James 1:2-4 says “Count it all joy, my brothers, when you meet trials of various kinds, for you know that the testing of your faith produces steadfastness. And let steadfastness have its full effect, that you may be perfect and complete, lacking in nothing.
Most of us tend to avoid suffering, hardship, or troubles at all costs. Life events such as job or career loss, financial hardship, medical issues, divorce, or even loss of reputation and image tend to undermine our self-confidence and derail our faith. When bad things happen in life the impulse is to try and stay happy and confident, or grin and bear it. This attitude often leads to aggravating or avoiding our troubles through medication, distractions, denial, or anything that will allow us to avoid the real problem. For the faithful, we may just direct our frustrations toward God, praying for Him to intervene or even wondering why He allowed these troubles to overcome us.
I once attended a seminar series called Landmark Forum. The Landmark training uses 23 techniques to help you to separate what really happens to you from what you think about what happens to you. One of the key outcomes of the program is answering the question of whether we are just machines responding to stimulus and acting upon it or are we something more than our physical machines? Many people think of themselves in terms of their body being like a machine driven their physical desires. The Landmark Forum teaches you to reframe your mind to exist separately from the drives of your machine (your physical body). This is not a Christian or spiritual type of teaching or experience, but rather a psychological one based on human language and emotions.

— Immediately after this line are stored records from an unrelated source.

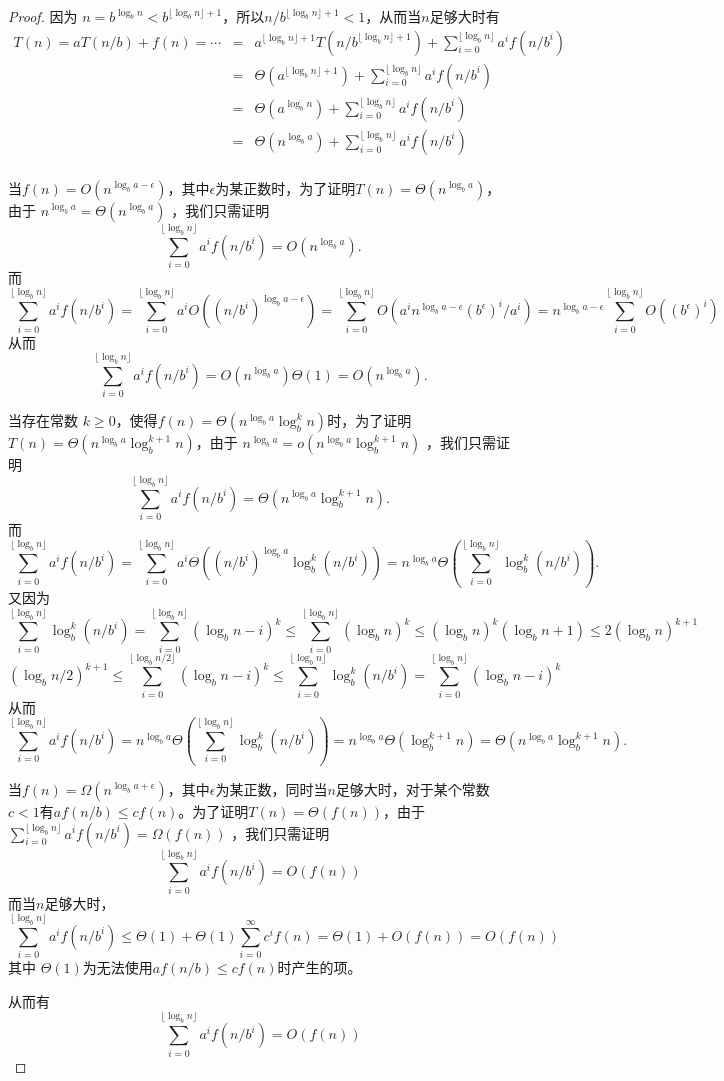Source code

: \documentclass[12pt, a4paper, oneside]{article}
\begin{document}
\begin{proof}
   因为 $n = b^{\log_bn}< b^{\lfloor \log_bn\rfloor+1}$，所以$n/b^{\lfloor\log_bn\rfloor+1}<1$，从而当$n$足够大时有
   \[
   \begin{array}{rcl}
   T(n)=aT(n/b)+f(n)=\cdots&=&a^{\lfloor\log_bn\rfloor+1}T(n/b^{\lfloor\log_bn\rfloor+1})+\sum_{i=0}^{\lfloor\log_bn\rfloor}a^if(n/b^i)\\
                           &=&\Theta(a^{\lfloor\log_bn\rfloor+1})+\sum_{i=0}^{\lfloor\log_bn\rfloor}a^if(n/b^i)\\
                           &=&\Theta(a^{\log_bn})+\sum_{i=0}^{\lfloor\log_bn\rfloor}a^if(n/b^i)\\
                           &=&\Theta(n^{\log_ba})+\sum_{i=0}^{\lfloor\log_bn\rfloor}a^if(n/b^i)\\
   \end{array}
\]

当$f(n)=O(n^{\log_ba-\epsilon})$，其中$\epsilon$为某正数时，为了证明$T(n)=\Theta(n^{\log_ba})$，由于 $n^{\log_ba}=\Theta(n^{\log_ba})$ ，我们只需证明 
\[\sum_{i=0}^{\lfloor\log_bn\rfloor}a^if(n/b^i)=O(n^{\log_ba}).\]
而
     \[\sum_{i=0}^{\lfloor\log_bn\rfloor}a^if(n/b^i)=\sum_{i=0}^{\lfloor\log_bn\rfloor}a^iO((n/b^i)^{\log_ba-\epsilon})=\sum_{i=0}^{\lfloor\log_bn\rfloor}O(a^in^{\log_ba-\epsilon}(b^{\epsilon})^{i}/a^i)=n^{\log_ba-\epsilon}\sum_{i=0}^{\lfloor\log_bn\rfloor}O((b^{\epsilon})^{i})\]
从而
\[\sum_{i=0}^{\lfloor\log_bn\rfloor}a^if(n/b^i)=O(n^{\log_ba})\Theta(1)=O(n^{\log_ba}).\]

当存在常数 $k\geq 0$，使得$f(n)=\Theta(n^{\log_ba}\log_b^kn)$时，为了证明$T(n)=\Theta(n^{\log_ba}\log_b^{k+1}n)$，由于 $n^{\log_ba}=o(n^{\log_ba}\log_b^{k+1}n)$ ，我们只需证明
\[\sum_{i=0}^{\lfloor\log_bn\rfloor}a^if(n/b^i)=\Theta(n^{\log_ba}\log_b^{k+1}n).\]
而
\[\sum_{i=0}^{\lfloor\log_bn\rfloor}a^if(n/b^i)=\sum_{i=0}^{\lfloor\log_bn\rfloor}a^i\Theta((n/b^i)^{\log_ba}\log_b^k(n/b^i))=n^{\log_ba}\Theta(\sum_{i=0}^{\lfloor\log_bn\rfloor}\log_b^k(n/b^i)).\]
又因为
\[\sum_{i=0}^{\lfloor\log_bn\rfloor}\log_b^k(n/b^i)=\sum_{i=0}^{\lfloor\log_bn\rfloor}(\log_b n-i)^k\leq\sum_{i=0}^{\lfloor\log_bn\rfloor}(\log_b n)^k\leq(\log_b n)^k(\log_bn+1)\leq 2(\log_b n)^{k+1}\]
\[(\log_b n/2)^{k+1}\leq\sum_{i=0}^{\lfloor\log_bn/2\rfloor}(\log_b n-i)^k\leq\sum_{i=0}^{\lfloor\log_bn\rfloor}\log_b^k(n/b^i)=\sum_{i=0}^{\lfloor\log_bn\rfloor}(\log_b n-i)^k\]
从而
\[\sum_{i=0}^{\lfloor\log_bn\rfloor}a^if(n/b^i)=n^{\log_ba}\Theta(\sum_{i=0}^{\lfloor\log_bn\rfloor}\log_b^k(n/b^i))=n^{\log_ba}\Theta(\log_b^{k+1}n)=\Theta(n^{\log_ba}\log_b^{k+1}n).\]

当$f(n)=\Omega(n^{\log_ba+\epsilon})$，其中$\epsilon$为某正数，同时当$n$足够大时，对于某个常数$c<1$有$af(n/b)\leq cf(n)$。为了证明$T(n)=\Theta(f(n))$，由于 $\sum_{i=0}^{\lfloor\log_bn\rfloor}a^if(n/b^i)=\Omega(f(n))$ ，我们只需证明
\[\sum_{i=0}^{\lfloor\log_bn\rfloor}a^if(n/b^i)=O(f(n))\]
而当$n$足够大时，
\[\sum_{i=0}^{\lfloor\log_bn\rfloor}a^if(n/b^i)\leq \Theta(1)+\Theta(1)\sum_{i=0}^{\infty}c^if(n)=\Theta(1)+O(f(n))=O(f(n))\]
其中 $\Theta(1)$为无法使用$af(n/b)\leq cf(n)$时产生的项。

从而有
\[\sum_{i=0}^{\lfloor\log_bn\rfloor}a^if(n/b^i)=O(f(n))\]
\end{proof}
\end{document}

In simple terms, the Landmark Forum seeks to remove some of the primary drives of your physical body from your decision-making processes – the ultimate definition of an open mind! Human drives originate from basic necessities like food, water, and shelter, but in modern society these needs are no longer based on our ability to directly obtain these necessities. Our basic needs are sustained indirectly through our social status. Thus, we get access to basic necessities based on how well we are at looking good and avoiding looking bad. Modern society, especially with the rise of social media, makes us rely primarily on our social status to thrive or even just survive. For example, a homeless or street person has challenges with getting basic necessities because their social status for earning money and obtaining a place to live is diminished. The broken people in society have become slaves to their need for social validation to the point that they cannot see themselves as separate from their physical urges and addictions.
As Christians we know that God is in control, even if we face trials and tribulation. In times of troubles, it is hard not to wonder if God is mad at us or He is just letting us suffer the consequences of our bad decisions. What if these times of trial and hardship are actually good things? What if they have a constructive purpose? What if they are not about us, but about God’s love and His will to make us more mature, more focused, more rugged, more fruitful? Look at John 15:2 where Jesus says he will prune “every branch that does bear fruit,” so that “it may bear more fruit”. Most of us would likely agree that while we certainly did not enjoy past times of hardship and tribulation, we do like the growth that resulted from them. Maybe the words of James and other Apostles make more sense in the context of who we are after God helps us through times of despair!
If you are going through something tough right now, keep your eye on God. Pray, read the Bible, talk about it with trusted friends. But don’t try to flee from it. Let God’s love do the work in building trust that will last forever.